Kavik didn’t know what a Yuyan was, and he had a feeling his mysterious partner would be less than forthcoming if they ever talked about it. But that wasn’t important right now. Jujinta’s precision had opened a breach.
The walls of the tank were no longer an obstacle. Kavik widened the stream, tearing a bigger hole, unleashing a huge amount of stored-up pressure. The weight of water. He couldn’t stop this much if he wanted to. He redirected the torrent coming out of the tank and splashed it along the flames, dousing everyone and everything inside the warehouse.
As the men below shrieked beneath the indoor waves, Kavik realized he was in control right now. The only Waterbender present. A king atop his mountain.
And right now, the king had a mission to complete for the Avatar.
THE RECKONING
“You did not think this through,” Tael said as he led Kavik through the wreckage in the warehouse.
True. It had been a spur of the moment thing. And like most impulses, split between regrettable and victorious.
Some of the crates Kavik had sliced open with blades of water, shearing the faces off whole stacks where they were neatly aligned; others he’d burst open with internal pressure, ripping nails and pegs free from their holes. Everyone inside except for him and Jujinta had gotten knocked off their feet by a flood of slimy rainwater full of debris.
As the last man standing in the aftermath, Kavik had sifted through the wreckage before reinforcements from the association arrived. And to his deepening dread, he’d found nothing out of the ordinary. Nothing that could have spurred a power grab. No money, no weapons, no hidden locked containers inside the crates.

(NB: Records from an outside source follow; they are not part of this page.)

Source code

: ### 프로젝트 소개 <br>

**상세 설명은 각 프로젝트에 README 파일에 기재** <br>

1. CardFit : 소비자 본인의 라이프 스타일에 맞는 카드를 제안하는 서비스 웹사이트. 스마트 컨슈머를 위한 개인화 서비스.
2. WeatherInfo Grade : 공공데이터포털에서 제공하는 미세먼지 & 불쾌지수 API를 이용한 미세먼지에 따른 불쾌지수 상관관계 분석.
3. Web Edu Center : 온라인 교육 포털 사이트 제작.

The most likely explanation was that he’d just missed something. But it turned out Tael was the type of jerk who would rub a pet’s nose in the spot they’d made to teach the poor animal a lesson.
“Komodo-rhino hides, scraped, five pallets,” Tael said, peeking his head inside. “Derelict.”
“Komodo-rhino hides, scraped, five pallets,” Kavik repeated. He winced as he put a mark next to the entry in the very logbook he’d came here for. “Derelict.”
“Chop seal blanks, ten dozen. Fine, surprisingly.”
About half the shipments were declared ruined after he and Tael poked through them. “Chop seal blanks, fine.” Kavik was getting every bit of information he could have possibly hoped for, in great detail, with an extra eyewitness confirmation. A spy’s dream. The only problem was that the logbook he was holding contained a tally of how much money he had personally cost the Zongdu of Jonduri tonight, and it grew in giant steps with each shipment declared unsalvageable.
It was like forcing the prisoner to build his own gallows. “Spotted sea prunes, dried, twenty barrels, derelict,” Tael said. “Striped sea prunes, dried, twenty barrels, derelict. Mink-snake fur, collars and ruffs, full crate, derelict. Camel-yak wool, second grade, five hundred skeins, derelict.”